- **Record set**:
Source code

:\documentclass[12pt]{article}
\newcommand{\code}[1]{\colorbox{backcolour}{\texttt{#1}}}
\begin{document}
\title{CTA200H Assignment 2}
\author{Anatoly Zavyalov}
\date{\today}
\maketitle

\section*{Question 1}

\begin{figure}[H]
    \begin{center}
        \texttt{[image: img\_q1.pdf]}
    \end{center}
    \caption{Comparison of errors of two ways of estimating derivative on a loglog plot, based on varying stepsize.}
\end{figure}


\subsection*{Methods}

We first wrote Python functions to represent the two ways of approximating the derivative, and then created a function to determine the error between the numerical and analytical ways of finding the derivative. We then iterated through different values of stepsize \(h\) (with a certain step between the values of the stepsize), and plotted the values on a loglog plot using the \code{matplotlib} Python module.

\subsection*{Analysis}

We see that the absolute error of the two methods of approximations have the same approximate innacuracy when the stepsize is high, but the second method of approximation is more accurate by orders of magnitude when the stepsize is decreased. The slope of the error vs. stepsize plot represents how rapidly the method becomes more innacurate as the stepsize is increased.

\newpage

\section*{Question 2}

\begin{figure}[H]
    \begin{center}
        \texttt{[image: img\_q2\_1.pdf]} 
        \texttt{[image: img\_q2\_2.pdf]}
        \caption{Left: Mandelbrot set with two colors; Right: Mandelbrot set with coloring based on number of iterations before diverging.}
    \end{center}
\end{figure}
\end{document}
--
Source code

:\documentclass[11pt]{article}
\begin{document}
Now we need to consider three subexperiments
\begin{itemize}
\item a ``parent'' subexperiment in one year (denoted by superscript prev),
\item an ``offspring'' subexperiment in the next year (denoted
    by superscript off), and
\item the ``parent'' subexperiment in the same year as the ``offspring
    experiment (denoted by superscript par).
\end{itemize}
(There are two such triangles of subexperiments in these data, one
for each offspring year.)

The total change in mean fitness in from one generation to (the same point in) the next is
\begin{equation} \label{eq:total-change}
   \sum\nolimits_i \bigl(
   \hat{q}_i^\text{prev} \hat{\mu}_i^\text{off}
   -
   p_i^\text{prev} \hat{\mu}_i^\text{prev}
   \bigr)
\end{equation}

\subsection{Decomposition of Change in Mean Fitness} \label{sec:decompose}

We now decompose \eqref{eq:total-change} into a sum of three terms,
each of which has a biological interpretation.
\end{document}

- **What the task requires**: Reproduce exactly the lines above from the line with "of errors of" to the line with "set with two", including both, and add nothing.

- **Exercise result**:
    \caption{Comparison of errors of two ways of estimating derivative on a loglog plot, based on varying stepsize.}
\end{figure}


\subsection*{Methods}

We first wrote Python functions to represent the two ways of approximating the derivative, and then created a function to determine the error between the numerical and analytical ways of finding the derivative. We then iterated through different values of stepsize \(h\) (with a certain step between the values of the stepsize), and plotted the values on a loglog plot using the \code{matplotlib} Python module.

\subsection*{Analysis}

We see that the absolute error of the two methods of approximations have the same approximate innacuracy when the stepsize is high, but the second method of approximation is more accurate by orders of magnitude when the stepsize is decreased. The slope of the error vs. stepsize plot represents how rapidly the method becomes more innacurate as the stepsize is increased.

\newpage

\section*{Question 2}

\begin{figure}[H]
    \begin{center}
        \texttt{[image: img\_q2\_1.pdf]} 
        \texttt{[image: img\_q2\_2.pdf]}
        \caption{Left: Mandelbrot set with two colors; Right: Mandelbrot set with coloring based on number of iterations before diverging.}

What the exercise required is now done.